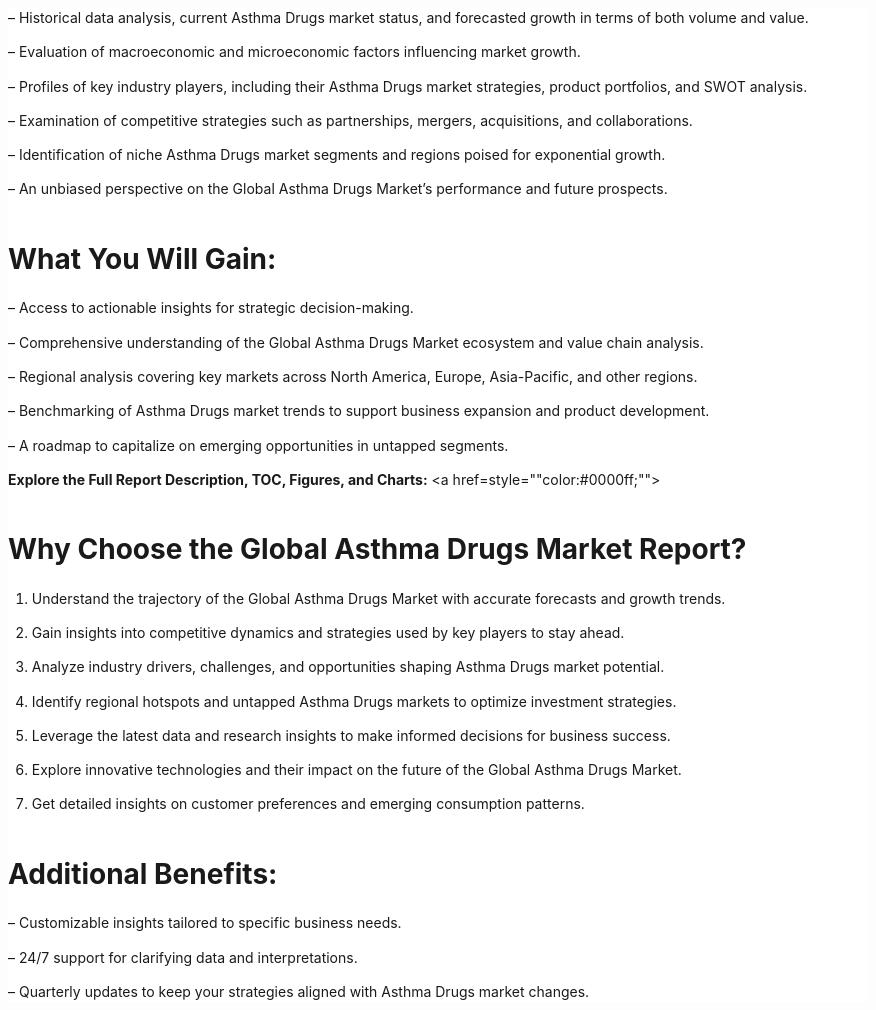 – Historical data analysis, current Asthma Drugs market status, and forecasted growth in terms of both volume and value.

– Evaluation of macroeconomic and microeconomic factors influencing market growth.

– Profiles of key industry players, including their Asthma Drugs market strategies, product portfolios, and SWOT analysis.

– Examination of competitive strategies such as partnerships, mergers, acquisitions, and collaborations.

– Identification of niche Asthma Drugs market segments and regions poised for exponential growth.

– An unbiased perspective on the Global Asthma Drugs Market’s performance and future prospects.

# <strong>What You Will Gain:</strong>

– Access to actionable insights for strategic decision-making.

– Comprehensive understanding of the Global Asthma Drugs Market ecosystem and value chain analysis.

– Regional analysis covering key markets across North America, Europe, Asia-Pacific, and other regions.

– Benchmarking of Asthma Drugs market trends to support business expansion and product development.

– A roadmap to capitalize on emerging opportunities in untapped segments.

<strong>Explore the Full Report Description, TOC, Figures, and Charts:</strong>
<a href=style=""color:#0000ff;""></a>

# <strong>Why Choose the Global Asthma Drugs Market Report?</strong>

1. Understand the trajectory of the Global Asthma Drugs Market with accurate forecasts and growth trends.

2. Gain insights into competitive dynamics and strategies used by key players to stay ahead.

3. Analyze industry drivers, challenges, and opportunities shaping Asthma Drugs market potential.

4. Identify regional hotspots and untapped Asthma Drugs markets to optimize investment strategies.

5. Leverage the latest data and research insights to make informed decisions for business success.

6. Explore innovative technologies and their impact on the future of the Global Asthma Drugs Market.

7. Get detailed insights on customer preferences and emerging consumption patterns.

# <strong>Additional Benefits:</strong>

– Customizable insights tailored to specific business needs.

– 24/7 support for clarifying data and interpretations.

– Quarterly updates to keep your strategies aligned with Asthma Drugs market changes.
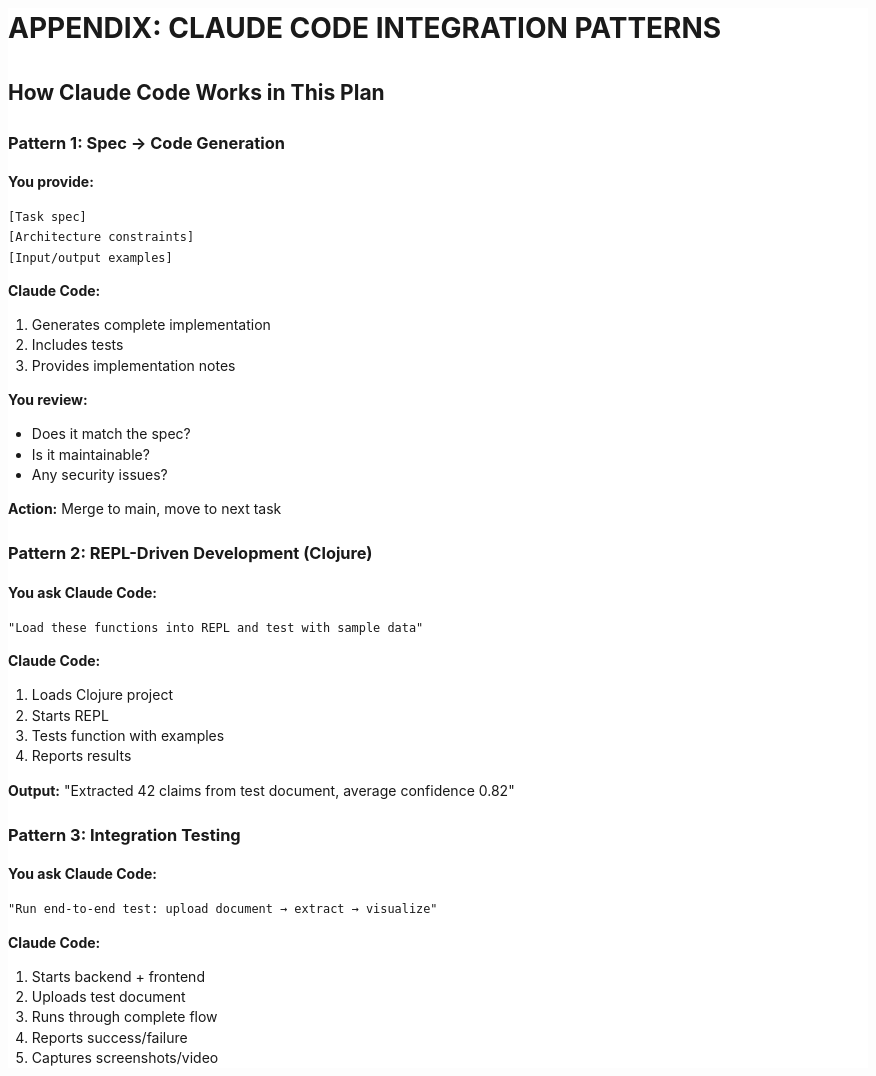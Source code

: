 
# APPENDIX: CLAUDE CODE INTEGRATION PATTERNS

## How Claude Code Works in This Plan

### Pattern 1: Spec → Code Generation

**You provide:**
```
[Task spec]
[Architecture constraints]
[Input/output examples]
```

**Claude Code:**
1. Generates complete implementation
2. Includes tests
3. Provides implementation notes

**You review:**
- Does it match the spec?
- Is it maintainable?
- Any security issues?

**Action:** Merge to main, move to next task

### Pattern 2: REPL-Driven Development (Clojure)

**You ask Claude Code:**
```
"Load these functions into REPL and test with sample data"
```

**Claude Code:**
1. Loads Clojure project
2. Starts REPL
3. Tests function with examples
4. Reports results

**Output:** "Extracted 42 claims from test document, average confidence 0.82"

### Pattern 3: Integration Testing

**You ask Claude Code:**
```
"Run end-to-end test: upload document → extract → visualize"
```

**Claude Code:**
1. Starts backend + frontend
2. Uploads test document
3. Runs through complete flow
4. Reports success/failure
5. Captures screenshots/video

**Requirement**
Write out the material above precisely, leaving each picture behind.

**Result of this exercise**
 – Historical data analysis, current Asthma Drugs market status, and forecasted growth in terms of both volume and value.

– Evaluation of macroeconomic and microeconomic factors influencing market growth.

– Profiles of key industry players, including their Asthma Drugs market strategies, product portfolios, and SWOT analysis.

– Examination of competitive strategies such as partnerships, mergers, acquisitions, and collaborations.

– Identification of niche Asthma Drugs market segments and regions poised for exponential growth.

– An unbiased perspective on the Global Asthma Drugs Market’s performance and future prospects.

# <strong>What You Will Gain:</strong>

– Access to actionable insights for strategic decision-making.

– Comprehensive understanding of the Global Asthma Drugs Market ecosystem and value chain analysis.

– Regional analysis covering key markets across North America, Europe, Asia-Pacific, and other regions.

– Benchmarking of Asthma Drugs market trends to support business expansion and product development.

– A roadmap to capitalize on emerging opportunities in untapped segments.

<strong>Explore the Full Report Description, TOC, Figures, and Charts:</strong>
<a href=style=""color:#0000ff;""></a>

# <strong>Why Choose the Global Asthma Drugs Market Report?</strong>

1. Understand the trajectory of the Global Asthma Drugs Market with accurate forecasts and growth trends.

2. Gain insights into competitive dynamics and strategies used by key players to stay ahead.

3. Analyze industry drivers, challenges, and opportunities shaping Asthma Drugs market potential.

4. Identify regional hotspots and untapped Asthma Drugs markets to optimize investment strategies.

5. Leverage the latest data and research insights to make informed decisions for business success.

6. Explore innovative technologies and their impact on the future of the Global Asthma Drugs Market.

7. Get detailed insights on customer preferences and emerging consumption patterns.

# <strong>Additional Benefits:</strong>

– Customizable insights tailored to specific business needs.

– 24/7 support for clarifying data and interpretations.

– Quarterly updates to keep your strategies aligned with Asthma Drugs market changes.
Source code

: 
# APPENDIX: CLAUDE CODE INTEGRATION PATTERNS

## How Claude Code Works in This Plan

### Pattern 1: Spec → Code Generation

**You provide:**
```
[Task spec]
[Architecture constraints]
[Input/output examples]
```

**Claude Code:**
1. Generates complete implementation
2. Includes tests
3. Provides implementation notes

**You review:**
- Does it match the spec?
- Is it maintainable?
- Any security issues?

**Action:** Merge to main, move to next task

### Pattern 2: REPL-Driven Development (Clojure)

**You ask Claude Code:**
```
"Load these functions into REPL and test with sample data"
```

**Claude Code:**
1. Loads Clojure project
2. Starts REPL
3. Tests function with examples
4. Reports results

**Output:** "Extracted 42 claims from test document, average confidence 0.82"

### Pattern 3: Integration Testing

**You ask Claude Code:**
```
"Run end-to-end test: upload document → extract → visualize"
```

**Claude Code:**
1. Starts backend + frontend
2. Uploads test document
3. Runs through complete flow
4. Reports success/failure
5. Captures screenshots/video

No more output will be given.